**Exercise instructions:**
Give back all of the data exactly as it stands, with the pictures removed.

**Listed records:**
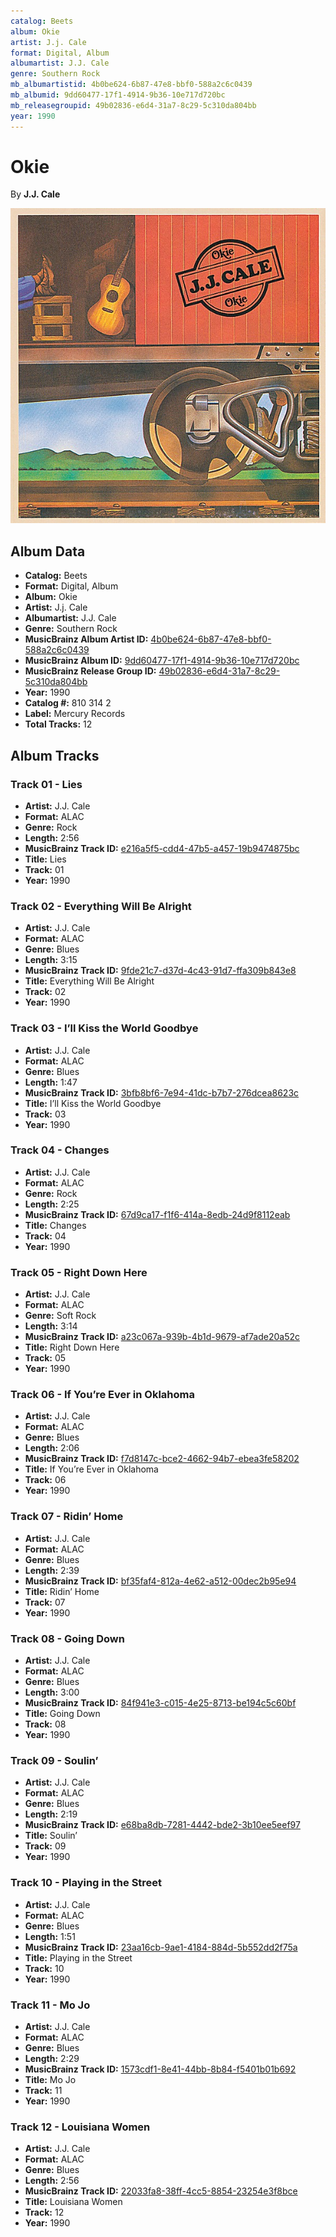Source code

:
 ```yaml
---
catalog: Beets
album: Okie
artist: J.j. Cale
format: Digital, Album
albumartist: J.J. Cale
genre: Southern Rock
mb_albumartistid: 4b0be624-6b87-47e8-bbf0-588a2c6c0439
mb_albumid: 9dd60477-17f1-4914-9b36-10e717d720bc
mb_releasegroupid: 49b02836-e6d4-31a7-8c29-5c310da804bb
year: 1990
---
```


# Okie

By **J.J. Cale**

![](../../assets/beetscovers/Jj_Cale-Okie.jpg)

## Album Data

- **Catalog:** Beets
- **Format:** Digital, Album
- **Album:** Okie
- **Artist:** J.j. Cale
- **Albumartist:** J.J. Cale
- **Genre:** Southern Rock
- **MusicBrainz Album Artist ID:** [4b0be624-6b87-47e8-bbf0-588a2c6c0439](https://musicbrainz.org/artist/4b0be624-6b87-47e8-bbf0-588a2c6c0439)
- **MusicBrainz Album ID:** [9dd60477-17f1-4914-9b36-10e717d720bc](https://musicbrainz.org/release/9dd60477-17f1-4914-9b36-10e717d720bc)
- **MusicBrainz Release Group ID:** [49b02836-e6d4-31a7-8c29-5c310da804bb](https://musicbrainz.org/release-group/49b02836-e6d4-31a7-8c29-5c310da804bb)
- **Year:** 1990
- **Catalog #:** 810 314 2
- **Label:** Mercury Records
- **Total Tracks:** 12

## Album Tracks

### Track 01 - Lies

- **Artist:** J.J. Cale
- **Format:** ALAC
- **Genre:** Rock
- **Length:** 2:56
- **MusicBrainz Track ID:** [e216a5f5-cdd4-47b5-a457-19b9474875bc](https://musicbrainz.org/recording/e216a5f5-cdd4-47b5-a457-19b9474875bc)
- **Title:** Lies
- **Track:** 01
- **Year:** 1990

### Track 02 - Everything Will Be Alright

- **Artist:** J.J. Cale
- **Format:** ALAC
- **Genre:** Blues
- **Length:** 3:15
- **MusicBrainz Track ID:** [9fde21c7-d37d-4c43-91d7-ffa309b843e8](https://musicbrainz.org/recording/9fde21c7-d37d-4c43-91d7-ffa309b843e8)
- **Title:** Everything Will Be Alright
- **Track:** 02
- **Year:** 1990

### Track 03 - I’ll Kiss the World Goodbye

- **Artist:** J.J. Cale
- **Format:** ALAC
- **Genre:** Blues
- **Length:** 1:47
- **MusicBrainz Track ID:** [3bfb8bf6-7e94-41dc-b7b7-276dcea8623c](https://musicbrainz.org/recording/3bfb8bf6-7e94-41dc-b7b7-276dcea8623c)
- **Title:** I’ll Kiss the World Goodbye
- **Track:** 03
- **Year:** 1990

### Track 04 - Changes

- **Artist:** J.J. Cale
- **Format:** ALAC
- **Genre:** Rock
- **Length:** 2:25
- **MusicBrainz Track ID:** [67d9ca17-f1f6-414a-8edb-24d9f8112eab](https://musicbrainz.org/recording/67d9ca17-f1f6-414a-8edb-24d9f8112eab)
- **Title:** Changes
- **Track:** 04
- **Year:** 1990

### Track 05 - Right Down Here

- **Artist:** J.J. Cale
- **Format:** ALAC
- **Genre:** Soft Rock
- **Length:** 3:14
- **MusicBrainz Track ID:** [a23c067a-939b-4b1d-9679-af7ade20a52c](https://musicbrainz.org/recording/a23c067a-939b-4b1d-9679-af7ade20a52c)
- **Title:** Right Down Here
- **Track:** 05
- **Year:** 1990

### Track 06 - If You’re Ever in Oklahoma

- **Artist:** J.J. Cale
- **Format:** ALAC
- **Genre:** Blues
- **Length:** 2:06
- **MusicBrainz Track ID:** [f7d8147c-bce2-4662-94b7-ebea3fe58202](https://musicbrainz.org/recording/f7d8147c-bce2-4662-94b7-ebea3fe58202)
- **Title:** If You’re Ever in Oklahoma
- **Track:** 06
- **Year:** 1990

### Track 07 - Ridin’ Home

- **Artist:** J.J. Cale
- **Format:** ALAC
- **Genre:** Blues
- **Length:** 2:39
- **MusicBrainz Track ID:** [bf35faf4-812a-4e62-a512-00dec2b95e94](https://musicbrainz.org/recording/bf35faf4-812a-4e62-a512-00dec2b95e94)
- **Title:** Ridin’ Home
- **Track:** 07
- **Year:** 1990

### Track 08 - Going Down

- **Artist:** J.J. Cale
- **Format:** ALAC
- **Genre:** Blues
- **Length:** 3:00
- **MusicBrainz Track ID:** [84f941e3-c015-4e25-8713-be194c5c60bf](https://musicbrainz.org/recording/84f941e3-c015-4e25-8713-be194c5c60bf)
- **Title:** Going Down
- **Track:** 08
- **Year:** 1990

### Track 09 - Soulin’

- **Artist:** J.J. Cale
- **Format:** ALAC
- **Genre:** Blues
- **Length:** 2:19
- **MusicBrainz Track ID:** [e68ba8db-7281-4442-bde2-3b10ee5eef97](https://musicbrainz.org/recording/e68ba8db-7281-4442-bde2-3b10ee5eef97)
- **Title:** Soulin’
- **Track:** 09
- **Year:** 1990

### Track 10 - Playing in the Street

- **Artist:** J.J. Cale
- **Format:** ALAC
- **Genre:** Blues
- **Length:** 1:51
- **MusicBrainz Track ID:** [23aa16cb-9ae1-4184-884d-5b552dd2f75a](https://musicbrainz.org/recording/23aa16cb-9ae1-4184-884d-5b552dd2f75a)
- **Title:** Playing in the Street
- **Track:** 10
- **Year:** 1990

### Track 11 - Mo Jo

- **Artist:** J.J. Cale
- **Format:** ALAC
- **Genre:** Blues
- **Length:** 2:29
- **MusicBrainz Track ID:** [1573cdf1-8e41-44bb-8b84-f5401b01b692](https://musicbrainz.org/recording/1573cdf1-8e41-44bb-8b84-f5401b01b692)
- **Title:** Mo Jo
- **Track:** 11
- **Year:** 1990

### Track 12 - Louisiana Women

- **Artist:** J.J. Cale
- **Format:** ALAC
- **Genre:** Blues
- **Length:** 2:56
- **MusicBrainz Track ID:** [22033fa8-38ff-4cc5-8854-23254e3f8bce](https://musicbrainz.org/recording/22033fa8-38ff-4cc5-8854-23254e3f8bce)
- **Title:** Louisiana Women
- **Track:** 12
- **Year:** 1990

**Solved exercise:**
Source code

:
 ```yaml
---
catalog: Beets
album: Okie
artist: J.j. Cale
format: Digital, Album
albumartist: J.J. Cale
genre: Southern Rock
mb_albumartistid: 4b0be624-6b87-47e8-bbf0-588a2c6c0439
mb_albumid: 9dd60477-17f1-4914-9b36-10e717d720bc
mb_releasegroupid: 49b02836-e6d4-31a7-8c29-5c310da804bb
year: 1990
---
```


# Okie

By **J.J. Cale**

![](../../assets/beetscovers/Jj_Cale-Okie.jpg)

## Album Data

- **Catalog:** Beets
- **Format:** Digital, Album
- **Album:** Okie
- **Artist:** J.j. Cale
- **Albumartist:** J.J. Cale
- **Genre:** Southern Rock
- **MusicBrainz Album Artist ID:** [4b0be624-6b87-47e8-bbf0-588a2c6c0439](https://musicbrainz.org/artist/4b0be624-6b87-47e8-bbf0-588a2c6c0439)
- **MusicBrainz Album ID:** [9dd60477-17f1-4914-9b36-10e717d720bc](https://musicbrainz.org/release/9dd60477-17f1-4914-9b36-10e717d720bc)
- **MusicBrainz Release Group ID:** [49b02836-e6d4-31a7-8c29-5c310da804bb](https://musicbrainz.org/release-group/49b02836-e6d4-31a7-8c29-5c310da804bb)
- **Year:** 1990
- **Catalog #:** 810 314 2
- **Label:** Mercury Records
- **Total Tracks:** 12

## Album Tracks

### Track 01 - Lies

- **Artist:** J.J. Cale
- **Format:** ALAC
- **Genre:** Rock
- **Length:** 2:56
- **MusicBrainz Track ID:** [e216a5f5-cdd4-47b5-a457-19b9474875bc](https://musicbrainz.org/recording/e216a5f5-cdd4-47b5-a457-19b9474875bc)
- **Title:** Lies
- **Track:** 01
- **Year:** 1990

### Track 02 - Everything Will Be Alright

- **Artist:** J.J. Cale
- **Format:** ALAC
- **Genre:** Blues
- **Length:** 3:15
- **MusicBrainz Track ID:** [9fde21c7-d37d-4c43-91d7-ffa309b843e8](https://musicbrainz.org/recording/9fde21c7-d37d-4c43-91d7-ffa309b843e8)
- **Title:** Everything Will Be Alright
- **Track:** 02
- **Year:** 1990

### Track 03 - I’ll Kiss the World Goodbye

- **Artist:** J.J. Cale
- **Format:** ALAC
- **Genre:** Blues
- **Length:** 1:47
- **MusicBrainz Track ID:** [3bfb8bf6-7e94-41dc-b7b7-276dcea8623c](https://musicbrainz.org/recording/3bfb8bf6-7e94-41dc-b7b7-276dcea8623c)
- **Title:** I’ll Kiss the World Goodbye
- **Track:** 03
- **Year:** 1990

### Track 04 - Changes

- **Artist:** J.J. Cale
- **Format:** ALAC
- **Genre:** Rock
- **Length:** 2:25
- **MusicBrainz Track ID:** [67d9ca17-f1f6-414a-8edb-24d9f8112eab](https://musicbrainz.org/recording/67d9ca17-f1f6-414a-8edb-24d9f8112eab)
- **Title:** Changes
- **Track:** 04
- **Year:** 1990

### Track 05 - Right Down Here

- **Artist:** J.J. Cale
- **Format:** ALAC
- **Genre:** Soft Rock
- **Length:** 3:14
- **MusicBrainz Track ID:** [a23c067a-939b-4b1d-9679-af7ade20a52c](https://musicbrainz.org/recording/a23c067a-939b-4b1d-9679-af7ade20a52c)
- **Title:** Right Down Here
- **Track:** 05
- **Year:** 1990

### Track 06 - If You’re Ever in Oklahoma

- **Artist:** J.J. Cale
- **Format:** ALAC
- **Genre:** Blues
- **Length:** 2:06
- **MusicBrainz Track ID:** [f7d8147c-bce2-4662-94b7-ebea3fe58202](https://musicbrainz.org/recording/f7d8147c-bce2-4662-94b7-ebea3fe58202)
- **Title:** If You’re Ever in Oklahoma
- **Track:** 06
- **Year:** 1990

### Track 07 - Ridin’ Home

- **Artist:** J.J. Cale
- **Format:** ALAC
- **Genre:** Blues
- **Length:** 2:39
- **MusicBrainz Track ID:** [bf35faf4-812a-4e62-a512-00dec2b95e94](https://musicbrainz.org/recording/bf35faf4-812a-4e62-a512-00dec2b95e94)
- **Title:** Ridin’ Home
- **Track:** 07
- **Year:** 1990

### Track 08 - Going Down

- **Artist:** J.J. Cale
- **Format:** ALAC
- **Genre:** Blues
- **Length:** 3:00
- **MusicBrainz Track ID:** [84f941e3-c015-4e25-8713-be194c5c60bf](https://musicbrainz.org/recording/84f941e3-c015-4e25-8713-be194c5c60bf)
- **Title:** Going Down
- **Track:** 08
- **Year:** 1990

### Track 09 - Soulin’

- **Artist:** J.J. Cale
- **Format:** ALAC
- **Genre:** Blues
- **Length:** 2:19
- **MusicBrainz Track ID:** [e68ba8db-7281-4442-bde2-3b10ee5eef97](https://musicbrainz.org/recording/e68ba8db-7281-4442-bde2-3b10ee5eef97)
- **Title:** Soulin’
- **Track:** 09
- **Year:** 1990

### Track 10 - Playing in the Street

- **Artist:** J.J. Cale
- **Format:** ALAC
- **Genre:** Blues
- **Length:** 1:51
- **MusicBrainz Track ID:** [23aa16cb-9ae1-4184-884d-5b552dd2f75a](https://musicbrainz.org/recording/23aa16cb-9ae1-4184-884d-5b552dd2f75a)
- **Title:** Playing in the Street
- **Track:** 10
- **Year:** 1990

### Track 11 - Mo Jo

- **Artist:** J.J. Cale
- **Format:** ALAC
- **Genre:** Blues
- **Length:** 2:29
- **MusicBrainz Track ID:** [1573cdf1-8e41-44bb-8b84-f5401b01b692](https://musicbrainz.org/recording/1573cdf1-8e41-44bb-8b84-f5401b01b692)
- **Title:** Mo Jo
- **Track:** 11
- **Year:** 1990

### Track 12 - Louisiana Women

- **Artist:** J.J. Cale
- **Format:** ALAC
- **Genre:** Blues
- **Length:** 2:56
- **MusicBrainz Track ID:** [22033fa8-38ff-4cc5-8854-23254e3f8bce](https://musicbrainz.org/recording/22033fa8-38ff-4cc5-8854-23254e3f8bce)
- **Title:** Louisiana Women
- **Track:** 12
- **Year:** 1990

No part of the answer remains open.